(EXERCISE): Collect all lines from the listing that include the string "independent".

(RECORDED INFORMATION):

◇ ◇ ◇ ◇

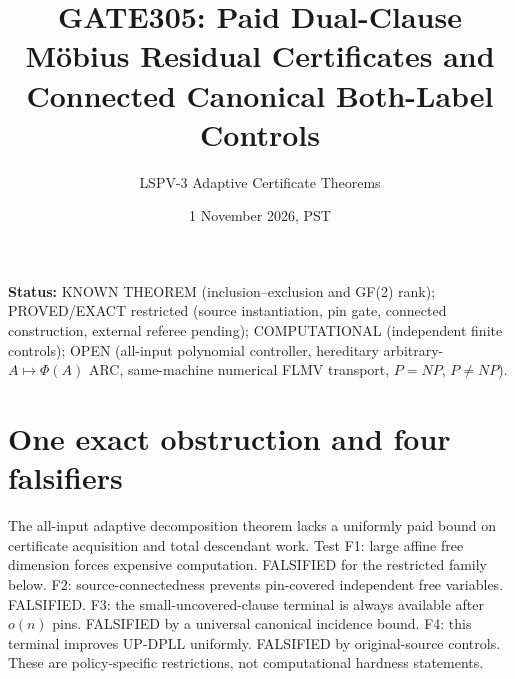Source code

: \documentclass[11pt]{article}
\title{GATE305: Paid Dual-Clause M\"obius Residual Certificates and Connected Canonical Both-Label Controls}
\author{LSPV-3 Adaptive Certificate Theorems}
\date{1 November 2026, PST}
\begin{document}
\maketitle
\noindent\textbf{Status:} KNOWN THEOREM (inclusion--exclusion and GF(2) rank); PROVED/EXACT restricted (source instantiation, pin gate, connected construction, external referee pending); COMPUTATIONAL (independent finite controls); OPEN (all-input polynomial controller, hereditary arbitrary-$A\mapsto\Phi(A)$ ARC, same-machine numerical FLMV transport, $P=NP$, $P\ne NP$).

\section{One exact obstruction and four falsifiers}
The all-input adaptive decomposition theorem lacks a uniformly paid bound on certificate acquisition and total descendant work. Test F1: large affine free dimension forces expensive computation. FALSIFIED for the restricted family below. F2: source-connectedness prevents pin-covered independent free variables. FALSIFIED. F3: the small-uncovered-clause terminal is always available after $o(n)$ pins. FALSIFIED by a universal canonical incidence bound. F4: this terminal improves UP-DPLL uniformly. FALSIFIED by original-source controls. These are policy-specific restrictions, not computational hardness statements.
\end{document}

◇ ◇ ◇ ◇

(RESPONSE):
\noindent\textbf{Status:} KNOWN THEOREM (inclusion--exclusion and GF(2) rank); PROVED/EXACT restricted (source instantiation, pin gate, connected construction, external referee pending); COMPUTATIONAL (independent finite controls); OPEN (all-input polynomial controller, hereditary arbitrary-$A\mapsto\Phi(A)$ ARC, same-machine numerical FLMV transport, $P=NP$, $P\ne NP$).
The all-input adaptive decomposition theorem lacks a uniformly paid bound on certificate acquisition and total descendant work. Test F1: large affine free dimension forces expensive computation. FALSIFIED for the restricted family below. F2: source-connectedness prevents pin-covered independent free variables. FALSIFIED. F3: the small-uncovered-clause terminal is always available after $o(n)$ pins. FALSIFIED by a universal canonical incidence bound. F4: this terminal improves UP-DPLL uniformly. FALSIFIED by original-source controls. These are policy-specific restrictions, not computational hardness statements.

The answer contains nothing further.